What to work on
Going through the entries below, count each line that holds "append" and give only the total.

** Opening Given records block **

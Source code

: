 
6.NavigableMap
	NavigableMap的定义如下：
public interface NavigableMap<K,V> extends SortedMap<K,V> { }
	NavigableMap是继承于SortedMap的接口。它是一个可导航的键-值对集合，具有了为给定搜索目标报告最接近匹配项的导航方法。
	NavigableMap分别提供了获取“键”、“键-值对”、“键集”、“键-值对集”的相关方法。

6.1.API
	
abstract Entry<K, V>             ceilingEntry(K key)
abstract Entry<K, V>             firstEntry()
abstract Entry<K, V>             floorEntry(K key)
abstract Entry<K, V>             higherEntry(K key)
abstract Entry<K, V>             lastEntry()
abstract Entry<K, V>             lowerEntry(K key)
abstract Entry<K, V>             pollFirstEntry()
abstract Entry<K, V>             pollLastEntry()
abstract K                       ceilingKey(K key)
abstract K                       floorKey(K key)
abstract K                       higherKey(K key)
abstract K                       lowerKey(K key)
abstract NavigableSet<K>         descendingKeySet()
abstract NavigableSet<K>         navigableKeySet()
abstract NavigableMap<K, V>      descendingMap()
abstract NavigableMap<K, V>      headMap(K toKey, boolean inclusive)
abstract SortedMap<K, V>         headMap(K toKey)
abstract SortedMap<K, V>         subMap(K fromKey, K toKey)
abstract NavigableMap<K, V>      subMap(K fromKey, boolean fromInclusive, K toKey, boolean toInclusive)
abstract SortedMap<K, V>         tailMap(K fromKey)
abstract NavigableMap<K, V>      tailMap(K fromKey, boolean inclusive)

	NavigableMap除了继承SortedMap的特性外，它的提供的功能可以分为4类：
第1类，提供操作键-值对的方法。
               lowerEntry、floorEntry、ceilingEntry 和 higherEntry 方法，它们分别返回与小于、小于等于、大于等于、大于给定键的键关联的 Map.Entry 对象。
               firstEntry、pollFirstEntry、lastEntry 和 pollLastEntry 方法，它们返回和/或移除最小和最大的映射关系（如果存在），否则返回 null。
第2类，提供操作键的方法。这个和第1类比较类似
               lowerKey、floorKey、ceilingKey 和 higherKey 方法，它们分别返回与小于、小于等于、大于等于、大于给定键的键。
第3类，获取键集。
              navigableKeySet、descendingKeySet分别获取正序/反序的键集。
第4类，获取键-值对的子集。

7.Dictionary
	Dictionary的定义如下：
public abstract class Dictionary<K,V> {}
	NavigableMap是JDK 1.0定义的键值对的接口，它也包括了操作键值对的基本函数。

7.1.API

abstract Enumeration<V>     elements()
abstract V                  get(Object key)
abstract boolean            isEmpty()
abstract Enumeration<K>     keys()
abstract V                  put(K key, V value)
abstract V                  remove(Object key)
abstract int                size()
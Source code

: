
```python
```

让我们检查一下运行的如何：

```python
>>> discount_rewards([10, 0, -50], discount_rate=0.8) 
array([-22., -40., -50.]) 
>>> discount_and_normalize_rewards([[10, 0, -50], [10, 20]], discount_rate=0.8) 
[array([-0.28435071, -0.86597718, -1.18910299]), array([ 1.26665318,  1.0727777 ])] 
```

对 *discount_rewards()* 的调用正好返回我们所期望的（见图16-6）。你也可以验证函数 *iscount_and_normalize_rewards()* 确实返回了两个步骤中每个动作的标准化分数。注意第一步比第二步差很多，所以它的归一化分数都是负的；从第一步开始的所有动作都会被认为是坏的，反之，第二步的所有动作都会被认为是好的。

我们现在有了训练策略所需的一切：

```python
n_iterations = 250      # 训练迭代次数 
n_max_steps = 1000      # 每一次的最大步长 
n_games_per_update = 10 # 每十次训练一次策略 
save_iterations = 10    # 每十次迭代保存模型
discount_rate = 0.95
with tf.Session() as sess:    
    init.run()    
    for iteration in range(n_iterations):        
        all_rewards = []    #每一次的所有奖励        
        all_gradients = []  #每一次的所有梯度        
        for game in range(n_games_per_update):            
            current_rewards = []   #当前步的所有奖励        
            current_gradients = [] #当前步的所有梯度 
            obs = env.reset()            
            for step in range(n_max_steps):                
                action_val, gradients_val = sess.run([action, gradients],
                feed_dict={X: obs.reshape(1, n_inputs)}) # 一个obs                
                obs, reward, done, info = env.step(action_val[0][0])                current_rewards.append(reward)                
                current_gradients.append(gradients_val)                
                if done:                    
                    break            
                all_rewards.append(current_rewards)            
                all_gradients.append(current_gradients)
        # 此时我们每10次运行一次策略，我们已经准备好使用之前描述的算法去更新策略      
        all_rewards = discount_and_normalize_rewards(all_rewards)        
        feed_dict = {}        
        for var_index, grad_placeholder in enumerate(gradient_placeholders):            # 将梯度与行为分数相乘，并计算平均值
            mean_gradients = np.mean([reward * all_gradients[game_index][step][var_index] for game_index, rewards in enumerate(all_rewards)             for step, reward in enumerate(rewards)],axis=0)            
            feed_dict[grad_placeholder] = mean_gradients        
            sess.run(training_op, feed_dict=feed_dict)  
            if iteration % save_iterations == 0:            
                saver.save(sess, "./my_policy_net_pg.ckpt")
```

** Closing Given records block **

Solution
4